無観客開催で東京オリパラの大幅赤字は確実。負担を巡り国と都が綱引き

新国立競技場

 東京オリンピック・パラリンピックは新型コロナウイルス禍での無観客開催でチケット収入が大幅に減少するなどしたため、決算の赤字は確実な情勢となった。

 その赤字をどこが負担するのか、国、東京都、組織委員会の3者による綱引きが、これから本格化しそうだ。
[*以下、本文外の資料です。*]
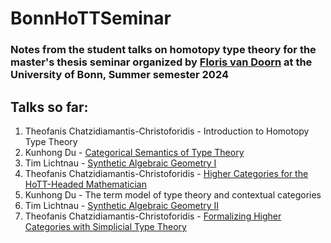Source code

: # BonnHoTTSeminar

### Notes from the student talks on homotopy type theory for the master's thesis seminar organized by [Floris van Doorn](https://florisvandoorn.com/) at the University of Bonn, Summer semester 2024

## Talks so far:
1. Theofanis Chatzidiamantis-Christoforidis - Introduction to Homotopy Type Theory
2. Kunhong Du - [Categorical Semantics of Type Theory](https://github.com/thchatzidiamantis/BonnHoTTSeminar/blob/main/Talk%202/main.pdf)
3. Tim Lichtnau - [Synthetic Algebraic Geometry I](https://github.com/thchatzidiamantis/BonnHoTTSeminar/blob/main/Talk%203/Synthetic%20Algebraic%20Geometry.pdf)
4. Theofanis Chatzidiamantis-Christoforidis - [Higher Categories for the HoTT-Headed Mathematician](https://github.com/thchatzidiamantis/BonnHoTTSeminar/blob/main/Talk%204/Talk4.pdf)
5. Kunhong Du - The term model of type theory and contextual categories
6. Tim Lichtnau - [Synthetic Algebraic Geometry II](https://github.com/thchatzidiamantis/BonnHoTTSeminar/blob/main/Talk%205/SAG_Part2.pdf)
7. Theofanis Chatzidiamantis-Christoforidis - [Formalizing Higher Categories with Simplicial Type Theory](https://github.com/thchatzidiamantis/BonnHoTTSeminar/blob/main/Talk%204/Talk4.pdf)
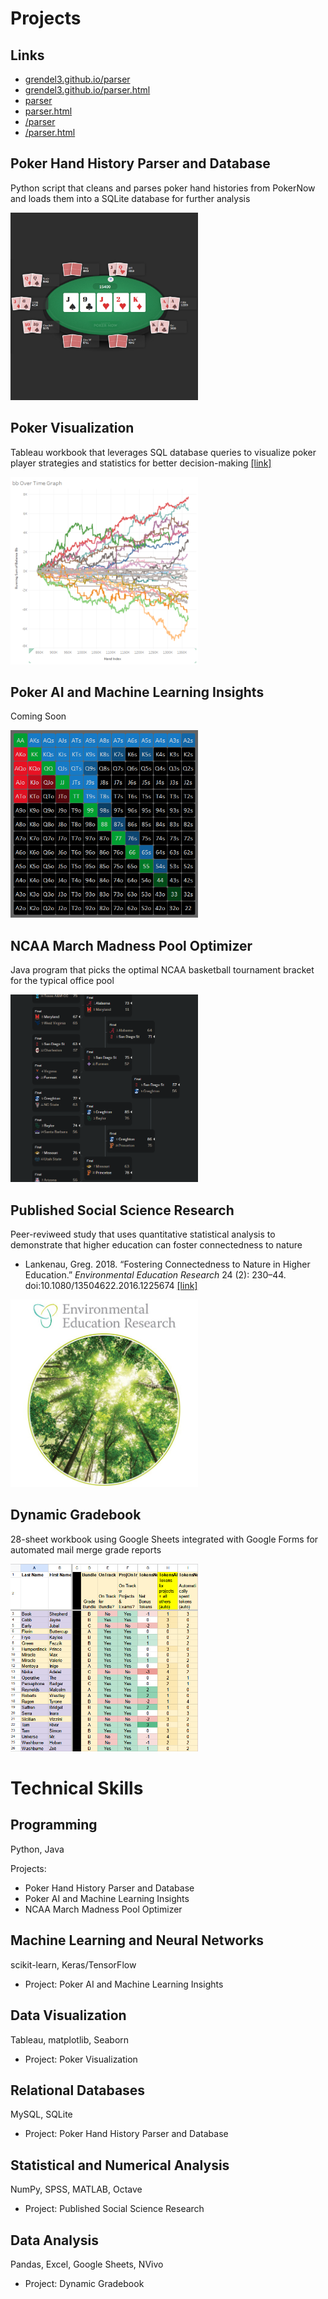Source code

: # Projects

## Links
* <a href="grendel3.github.io/parser">grendel3.github.io/parser</a>
* <a href="grendel3.github.io/parser.html">grendel3.github.io/parser.html</a>
* <a href="parser">parser</a>
* <a href="parser.html">parser.html</a>
* <a href="/parser">/parser</a>
* <a href="/parser.html">/parser.html</a>

## Poker Hand History Parser and Database
Python script that cleans and parses poker hand histories from PokerNow and loads them into a SQLite database for further analysis  
  
<img src="images/poker.png" alt="Poker screenshot" width="300" height="300">
  
  
## Poker Visualization
Tableau workbook that leverages SQL database queries to visualize poker player strategies and statistics for better decision-making [[link]](https://public.tableau.com/app/profile/greg4796/viz/RebuyClub/WelcometotheRebuyClub)  

<img src="images/tableau-running.png" alt="Tableau screenshot" width="300" height="300">
  
  
## Poker AI and Machine Learning Insights
Coming Soon  

<img src="images/range.png" alt="Starting hands screenshot" width="300" height="300">
  
  
## NCAA March Madness Pool Optimizer
Java program that picks the optimal NCAA basketball tournament bracket for the typical office pool  

<img src="images/bracket-small.png" alt="NCAA bracket screenshot" width="300" height="300">
  
  
## Published Social Science Research
Peer-reviweed study that uses quantitative statistical analysis to demonstrate that higher education can foster connectedness to nature  
* Lankenau, Greg. 2018. “Fostering Connectedness to Nature in Higher Education.” *Environmental Education Research* 24 (2): 230–44. doi:10.1080/13504622.2016.1225674 [[link]](https://doi.org/10.1080/13504622.2016.1225674)

<img src="images/eer-journal.jpg" alt="Environmental Education Research journal cover" width="300" height="300">
  
  
## Dynamic Gradebook
28-sheet workbook using Google Sheets integrated with Google Forms for automated mail merge grade reports

<img src="images/gradebook.png" alt="Gradebook screenshot" width="300" height="300">
  
  
# Technical Skills
## Programming
Python, Java  
  
Projects:
* Poker Hand History Parser and Database
* Poker AI and Machine Learning Insights
* NCAA March Madness Pool Optimizer
  
## Machine Learning and Neural Networks
scikit-learn, Keras/TensorFlow  
* Project: Poker AI and Machine Learning Insights
  
## Data Visualization
Tableau, matplotlib, Seaborn  
* Project: Poker Visualization
  
## Relational Databases
MySQL, SQLite  
* Project: Poker Hand History Parser and Database
  
## Statistical and Numerical Analysis
NumPy, SPSS, MATLAB, Octave  
* Project: Published Social Science Research
  
## Data Analysis
Pandas, Excel, Google Sheets, NVivo  
* Project: Dynamic Gradebook
  
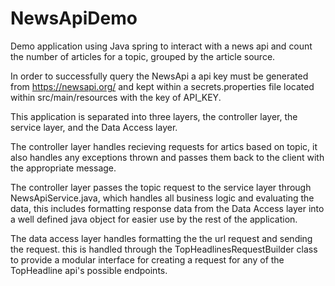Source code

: # NewsApiDemo
Demo application using Java spring to interact with a news api and count the number of articles for a topic, grouped by the article source.

In order to successfully query the NewsApi a api key must be generated from https://newsapi.org/ and kept within a secrets.properties file located within src/main/resources
 with the key of API_KEY.

This application is separated into three layers, the controller layer, the service layer, and the Data Access layer.

The controller layer handles recieving requests for artics based on topic, it also handles any exceptions thrown and passes them back to the client with the appropriate message.

The controller layer passes the topic request to the service layer through NewsApiService.java, which handles all business logic and evaluating the data,
this includes formatting response data from the Data Access layer into a well defined java object for easier use by the rest of the application.

The data access layer handles formatting the the url request and sending the request. this is handled through the TopHeadlinesRequestBuilder class to provide
 a modular interface for creating a request for any of the TopHeadline api's possible endpoints.
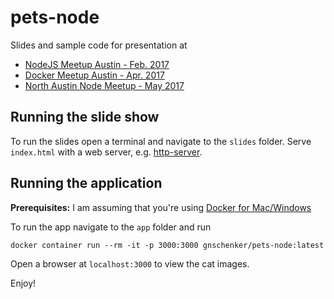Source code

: # pets-node
Slides and sample code for presentation at 

* [NodeJS Meetup Austin - Feb. 2017](https://www.meetup.com/noders/messages/boards/thread/50598304)
* [Docker Meetup Austin - Apr. 2017](https://www.meetup.com/Docker-Austin/messages/boards/thread/50625674/)
* [North Austin Node Meetup - May 2017](https://www.meetup.com/North-Austin-Node-Meetup/events/239176446/)

## Running the slide show
To run the slides open a terminal and navigate to the `slides` folder. Serve `index.html` with a web server, e.g. [http-server](https://www.npmjs.com/package/http-server).

## Running the application
**Prerequisites:** I am assuming that you're using [Docker for Mac/Windows](https://www.docker.com/products/docker)

To run the app navigate to the `app` folder and run

    docker container run --rm -it -p 3000:3000 gnschenker/pets-node:latest

Open a browser at `localhost:3000` to view the cat images.

Enjoy!
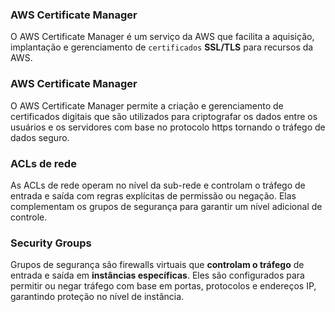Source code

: ### AWS Certificate Manager

O AWS Certificate Manager é um serviço da AWS que facilita a aquisição, implantação e gerenciamento de `certificados` **SSL/TLS** para recursos da AWS.

### AWS Certificate Manager
O AWS Certificate Manager permite a criação e gerenciamento de certificados digitais que são utilizados para criptografar os dados entre os usuários e os servidores com base no protocolo https tornando o tráfego de dados seguro.

### ACLs de rede
As ACLs de rede operam no nível da sub-rede e controlam o tráfego de entrada e saída com regras explícitas de permissão ou negação. Elas complementam os grupos de segurança para garantir um nível adicional de controle.

### Security Groups
Grupos de segurança são firewalls virtuais que **controlam o tráfego** de entrada e saída em **instâncias específicas**. Eles são configurados para permitir ou negar tráfego com base em portas, protocolos e endereços IP, garantindo proteção no nível de instância.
 大会の経費は新型コロナの感染対策費用などを盛り込んで膨れ上がり、昨年末段階で1兆6440億円となった。これを組織委(7060億円)▽都(7170億円)▽国(2210億円)−の3者で分担する。今後、収支を計算する決算の作業に入るが組織委の武藤敏郎事務総長は6日の記者会見で「赤字の規模は今後精査して出てくるが、3者間で解決策を見いだしたい」と述べた。

 これに先立つ7月には、丸川珠代五輪相は閣議後会見で「組織委でチケットも含めた収入の精査に加え、さらなる経費の精査を行っていくべきだ」と述べ、国の負担に一歩引いた姿勢を見せた。招致段階の立候補ファイルでは、赤字は都が穴埋めし、賄えない場合は国が対処するとしている。

 一方、小池百合子都知事は8月の定例記者会見で「取り決めは取り決めである」としながら、負担について「決算時点の話になるので、関係者がそろって協議をしていく仕組みになっている」と述べた。都の負担という流れに予防線を張り、国や組織委と調整が必要だと強調した。

 武藤氏は6日、決算時期について「確定するのは(来年)4月以降だが、大枠はもっと早く決めたい」と述べている。どこが負担するにしても来年度の予算編成に影響してくることから早期の決着が望まれる。